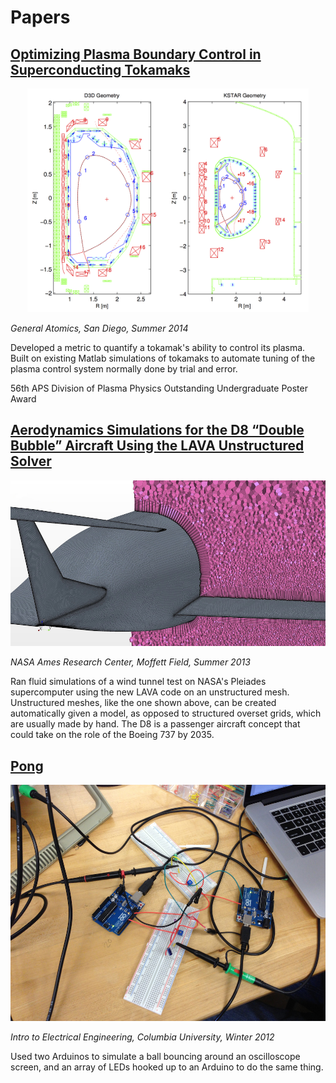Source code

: # Papers

## [Optimizing Plasma Boundary Control in Superconducting Tokamaks](./dpp-poster.pdf)

<center><a href="./dpp-poster.pdf"><img src="../../physics/papers/d3dkstar.png" width="450px"/></a></center>

_General Atomics, San Diego, Summer 2014_

Developed a metric to quantify a tokamak's ability to control its plasma. Built on existing Matlab simulations of tokamaks to automate tuning of the plasma control system normally done by trial and error. 

56th APS Division of Plasma Physics Outstanding Undergraduate Poster Award

## [Aerodynamics Simulations for the D8 “Double Bubble” Aircraft Using the LAVA Unstructured Solver](./d8-sim.pdf)

<center><a href="./d8-sim.pdf"><img src="../../physics/papers/star.jpg"/></a></center>

_NASA Ames Research Center, Moffett Field, Summer 2013_

Ran fluid simulations of a wind tunnel test on NASA's Pleiades supercomputer using the new LAVA code on an unstructured mesh. Unstructured meshes, like the one shown above, can be created automatically given a model, as opposed to structured overset grids, which are usually made by hand. The D8 is a passenger aircraft concept that could take on the role of the Boeing 737 by 2035.

## [Pong](./pong.pdf)

<center><a href="./pong.pdf"><img src="../../physics/papers/arduinos.jpg"/></a></center>

_Intro to Electrical Engineering, Columbia University, Winter 2012_

Used two Arduinos to simulate a ball bouncing around an oscilloscope screen, and an array of LEDs hooked up to an Arduino to do the same thing.
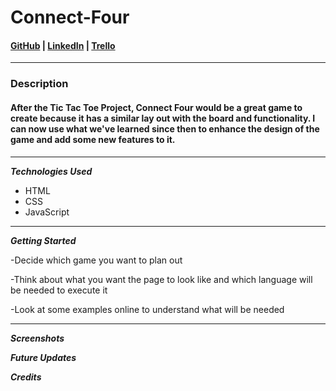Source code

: # Connect-Four  

#### [GitHub](https://github.com/Iponce2411) | [LinkedIn](https://www.linkedin.com/in/isaac-ponce-43a647b8/) | [Trello](https://trello.com/b/Eq3BA0ph/connect-four)
***

### **Description**
#### After the Tic Tac Toe Project, Connect Four would be a great game to create because it has a similar lay out with the board and functionality. I can now use what we've learned since then to enhance the design of the game and add some new features to it. 
***

**_Technologies Used_**

- HTML
- CSS
- JavaScript
***
**_Getting Started_**

-Decide which game you want to plan out

-Think about what you want the page to look like and which language will be needed to execute it

-Look at some examples online to understand what will be needed 
***
**_Screenshots_**

**_Future Updates_**

**_Credits_**
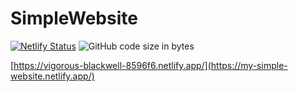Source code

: # SimpleWebsite

[![Netlify Status](https://api.netlify.com/api/v1/badges/534cb89b-bb2a-4866-a2a2-12fc248ca6fa/deploy-status)](https://app.netlify.com/sites/my-simple-website/deploys)
![GitHub code size in bytes](https://img.shields.io/github/languages/code-size/przemo199/SimpleWebsite)

[https://vigorous-blackwell-8596f6.netlify.app/](https://my-simple-website.netlify.app/)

════════════════════

** Exercise requirements **
Would you write out all of the data exactly as it stands, without the pictures?

** Your solution **
Source code

: # Papers

## [Optimizing Plasma Boundary Control in Superconducting Tokamaks](./dpp-poster.pdf)

<center><a href="./dpp-poster.pdf"><img src="../../physics/papers/d3dkstar.png" width="450px"/></a></center>

_General Atomics, San Diego, Summer 2014_

Developed a metric to quantify a tokamak's ability to control its plasma. Built on existing Matlab simulations of tokamaks to automate tuning of the plasma control system normally done by trial and error. 

56th APS Division of Plasma Physics Outstanding Undergraduate Poster Award

## [Aerodynamics Simulations for the D8 “Double Bubble” Aircraft Using the LAVA Unstructured Solver](./d8-sim.pdf)

<center><a href="./d8-sim.pdf"><img src="../../physics/papers/star.jpg"/></a></center>

_NASA Ames Research Center, Moffett Field, Summer 2013_

Ran fluid simulations of a wind tunnel test on NASA's Pleiades supercomputer using the new LAVA code on an unstructured mesh. Unstructured meshes, like the one shown above, can be created automatically given a model, as opposed to structured overset grids, which are usually made by hand. The D8 is a passenger aircraft concept that could take on the role of the Boeing 737 by 2035.

## [Pong](./pong.pdf)

<center><a href="./pong.pdf"><img src="../../physics/papers/arduinos.jpg"/></a></center>

_Intro to Electrical Engineering, Columbia University, Winter 2012_

Used two Arduinos to simulate a ball bouncing around an oscilloscope screen, and an array of LEDs hooked up to an Arduino to do the same thing.
Source code

: # Connect-Four  

#### [GitHub](https://github.com/Iponce2411) | [LinkedIn](https://www.linkedin.com/in/isaac-ponce-43a647b8/) | [Trello](https://trello.com/b/Eq3BA0ph/connect-four)
***

### **Description**
#### After the Tic Tac Toe Project, Connect Four would be a great game to create because it has a similar lay out with the board and functionality. I can now use what we've learned since then to enhance the design of the game and add some new features to it. 
***

**_Technologies Used_**

- HTML
- CSS
- JavaScript
***
**_Getting Started_**

-Decide which game you want to plan out

-Think about what you want the page to look like and which language will be needed to execute it

-Look at some examples online to understand what will be needed 
***
**_Screenshots_**

**_Future Updates_**

**_Credits_**
Source code

: # SimpleWebsite

[![Netlify Status](https://api.netlify.com/api/v1/badges/534cb89b-bb2a-4866-a2a2-12fc248ca6fa/deploy-status)](https://app.netlify.com/sites/my-simple-website/deploys)
![GitHub code size in bytes](https://img.shields.io/github/languages/code-size/przemo199/SimpleWebsite)

[https://vigorous-blackwell-8596f6.netlify.app/](https://my-simple-website.netlify.app/)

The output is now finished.